Within the past month millions of people have watched the activist video about the resolutely evil African warlord Joseph Kony, aimed at spurring a global movement to capture him this year. The video has galvanized youth worldwide to pay attention to a faraway conflict in Africa. The most remarkable aspect of this campaign is the age demographic it has targeted and motivated -- individuals under the age of 25. This is the age cohort that is often accused of being self-absorbed and only politically active at "fun" protest rallies.
Such an outpouring of interest from the young public on a campaign of this kind is unprecedented and as with any rapid rise to fame, has also brought an onslaught of criticism against the video producers. Common critiques are that the video perpetuates a neocolonial narrative of how the West can save Africa or that it takes artistic license with the facts about Kony's whereabouts and the impact of his actual capture. Still others have claimed that more effort is needed on campaigns against malaria which ruins the lives of far more children than any particular war criminal. Perhaps the most interesting criticism is that it perpetuates the phenomenon that sociologists are now referring to as "slacktivism" -- suggesting that wealthy slackers would rather send a check or share a video than do the tough work of field-based activism.
While physical service is likely more admirable than distant check-writing, the human resource distribution of the world is asymmetric and we need all kinds of pathways to assist those in need. I would much rather that my teenage son be sharing videos that make him think about helping children in distant lands than some random sitcom skit online.

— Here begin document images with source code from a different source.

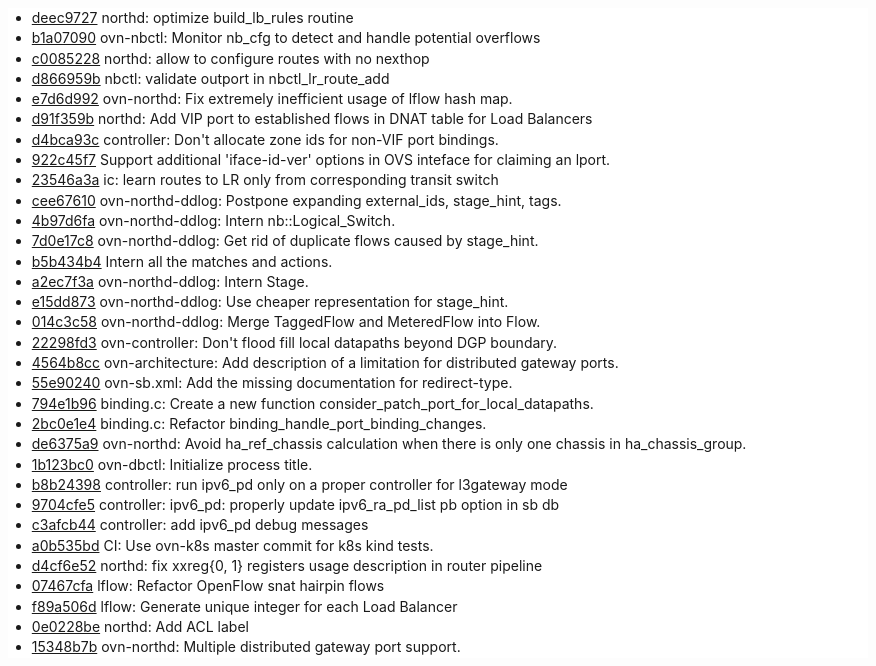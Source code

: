 - [deec9727](https://github.com/ovn-org/ovn/commit/deec97274ab82bc5f13754c515025d5f86545ef3) northd: optimize build_lb_rules routine
- [b1a07090](https://github.com/ovn-org/ovn/commit/b1a07090740ac9a29e4a2475ad07bf9c37991b43) ovn-nbctl: Monitor nb_cfg to detect and handle potential overflows
- [c0085228](https://github.com/ovn-org/ovn/commit/c0085228893e7bf07190fcccf50cf588b028edaa) northd: allow to configure routes with no nexthop
- [d866959b](https://github.com/ovn-org/ovn/commit/d866959ba6ea066f88558071eda9943258ee7fa7) nbctl: validate outport in nbctl_lr_route_add
- [e7d6d992](https://github.com/ovn-org/ovn/commit/e7d6d9922fc4d3c7365990ac8bac26a380e26341) ovn-northd: Fix extremely inefficient usage of lflow hash map.
- [d91f359b](https://github.com/ovn-org/ovn/commit/d91f359b76947a28d63b0b65491d1203a7dce1c4) northd: Add VIP port to established flows in DNAT table for Load Balancers
- [d4bca93c](https://github.com/ovn-org/ovn/commit/d4bca93c0851c2f0b739411cd49ce32e3b8263bb) controller: Don't allocate zone ids for non-VIF port bindings.
- [922c45f7](https://github.com/ovn-org/ovn/commit/922c45f74a006d8c0dde400b130915b08b90a1e3) Support additional 'iface-id-ver' options in OVS inteface for claiming an lport.
- [23546a3a](https://github.com/ovn-org/ovn/commit/23546a3a6d345b5074a9ee0d1fdd0d58a915e608) ic: learn routes to LR only from corresponding transit switch
- [cee67610](https://github.com/ovn-org/ovn/commit/cee67610a9220752ce2de236d615d864ad41ab1b) ovn-northd-ddlog: Postpone expanding external_ids, stage_hint, tags.
- [4b97d6fa](https://github.com/ovn-org/ovn/commit/4b97d6fa88e36206213b9fdc8e1e1a9016cfc736) ovn-northd-ddlog: Intern nb::Logical_Switch.
- [7d0e17c8](https://github.com/ovn-org/ovn/commit/7d0e17c8ca2b0e0683b236de5a9aeb55d77e0335) ovn-northd-ddlog: Get rid of duplicate flows caused by stage_hint.
- [b5b434b4](https://github.com/ovn-org/ovn/commit/b5b434b4d49702dad5a6ebe8f5e3f8721160a5a6) Intern all the matches and actions.
- [a2ec7f3a](https://github.com/ovn-org/ovn/commit/a2ec7f3a1cb082a601e071044ba0bc576e3cb2d9) ovn-northd-ddlog: Intern Stage.
- [e15dd873](https://github.com/ovn-org/ovn/commit/e15dd873ef34d5b0482d61e8b0bae47183a2d5d0) ovn-northd-ddlog: Use cheaper representation for stage_hint.
- [014c3c58](https://github.com/ovn-org/ovn/commit/014c3c58b2b998b591ad0aa033659713ed506f67) ovn-northd-ddlog: Merge TaggedFlow and MeteredFlow into Flow.
- [22298fd3](https://github.com/ovn-org/ovn/commit/22298fd3790825f45680508bde821bb9a2d525d2) ovn-controller: Don't flood fill local datapaths beyond DGP boundary.
- [4564b8cc](https://github.com/ovn-org/ovn/commit/4564b8cc4ae179474397e5eadd3332f96963b481) ovn-architecture: Add description of a limitation for distributed gateway ports.
- [55e90240](https://github.com/ovn-org/ovn/commit/55e902409dcc61b7a9bdae5e47a68fc16460e576) ovn-sb.xml: Add the missing documentation for redirect-type.
- [794e1b96](https://github.com/ovn-org/ovn/commit/794e1b96395d4a78a5b60b8ff0e7139c2410d291) binding.c: Create a new function consider_patch_port_for_local_datapaths.
- [2bc0e1e4](https://github.com/ovn-org/ovn/commit/2bc0e1e4047112baf9e51e3ef6df8e3197631e2b) binding.c: Refactor binding_handle_port_binding_changes.
- [de6375a9](https://github.com/ovn-org/ovn/commit/de6375a90fe63d718036a0cc2ec7a0a9dccf6173) ovn-northd: Avoid ha_ref_chassis calculation when there is only one chassis in ha_chassis_group.
- [1b123bc0](https://github.com/ovn-org/ovn/commit/1b123bc009659739fcaddf9283d16c56aa96ee7e) ovn-dbctl: Initialize process title.
- [b8b24398](https://github.com/ovn-org/ovn/commit/b8b24398657e5bb82dcbdb5ce55a74e261e30767) controller: run ipv6_pd only on a proper controller for l3gateway mode
- [9704cfe5](https://github.com/ovn-org/ovn/commit/9704cfe54dc2a0a6752139d07bb9f563e7e27aae) controller: ipv6_pd: properly update ipv6_ra_pd_list pb option in sb db
- [c3afcb44](https://github.com/ovn-org/ovn/commit/c3afcb44846116fd6e311ca9a250a46dbff6b2a8) controller: add ipv6_pd debug messages
- [a0b535bd](https://github.com/ovn-org/ovn/commit/a0b535bd53063bf9d2049cec1640cae634e6faf3) CI: Use ovn-k8s master commit for k8s kind tests.
- [d4cf6e52](https://github.com/ovn-org/ovn/commit/d4cf6e52ffcab537161c3d7bd644f0191405b08b) northd: fix xxreg{0, 1} registers usage description in router pipeline
- [07467cfa](https://github.com/ovn-org/ovn/commit/07467cfac499b1d906478c9e9b3d332eaf773566) lflow: Refactor OpenFlow snat hairpin flows
- [f89a506d](https://github.com/ovn-org/ovn/commit/f89a506de2a6b211a8c8865df22c79b863421e3c) lflow: Generate unique integer for each Load Balancer
- [0e0228be](https://github.com/ovn-org/ovn/commit/0e0228beae38cccd2a3d2b00c2ffcad93d6a63e4) northd: Add ACL label
- [15348b7b](https://github.com/ovn-org/ovn/commit/15348b7b806f7a9680606c3e9348708980129949) ovn-northd: Multiple distributed gateway port support.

I applaud Jason Russell and his colleagues at Invisible Children for opening the cognitive space among the youth of the world to consider such global problems. No doubt other issues such as infectious diseases should also be campaigned for with equal vigor, but one kind of need does not negate another. The charge that Western organizations are profiting from such enterprises is one which must be taken seriously but without cynicism. As we learned from the sorry conduct of the charity that rose to fame with "Three Cups of Tea," revenue transparency is important. However, Invisible Children has been very forthcoming about displaying all their finances with audits on their web site.
As for the criticism that much is already being done about the conflict, including the recent deployment of a 100 U.S. military professionals to help the Ugandan government in defeating Kony's organization -- The Lord's Resistance Army (LRA), the bottom line remains that he has not been captured. The history of civil conflicts in Africa, and indeed elsewhere, reveals that charismatic leaders such as Kony play a pivotal role in sustaining such vile movements, particularly those based on a religious cult such as the LRA. Recent examples of the role of charismatic leaders in perpetuating conflict is exemplified by individuals such as Jonas Savimbi in Angola, whose capture ultimately led to the end of brutal civil war in Angola that had raged for 27 years.
Some of my African friends contend that the video implies they can't solve their problems, and so makes them feel embarrassed. Well, we live in a world of structural inequality, partly as a result of colonial history and so we should think of such efforts as a means of correcting those past follies. Africans should not feel patronized if others try to help them -- specially if it is with an aim to correct past follies. Furthermore, as with any society, Africans must also be willing to accept their own limitations in terms of cultural taboos that need to be combated. The rise of the LRA was partly possible because of an incipient cultural inertia around notions such as "witchdoctors." Note that in the Central African Republic, where Kony is believed to be hiding, the national law still authorizes witch trials!
The rise of interest in helping those in need, and addressing cultural inertia in all lands, must be embraced rather than eschewed for us to work towards our common humanitarian goals. We can debate what strategies are best to assist Africa in terms of aid and trade or what level of service and cultural sensitivity is appropriate. But for much of the world, the conversation has not even started on how to help those in need.
Kudos to the film-makers of Kony 2012 for finding the chord in our youth that resonates with the impulse to care about others in a distant land, and to have a planetary vision to alleviate human suffering.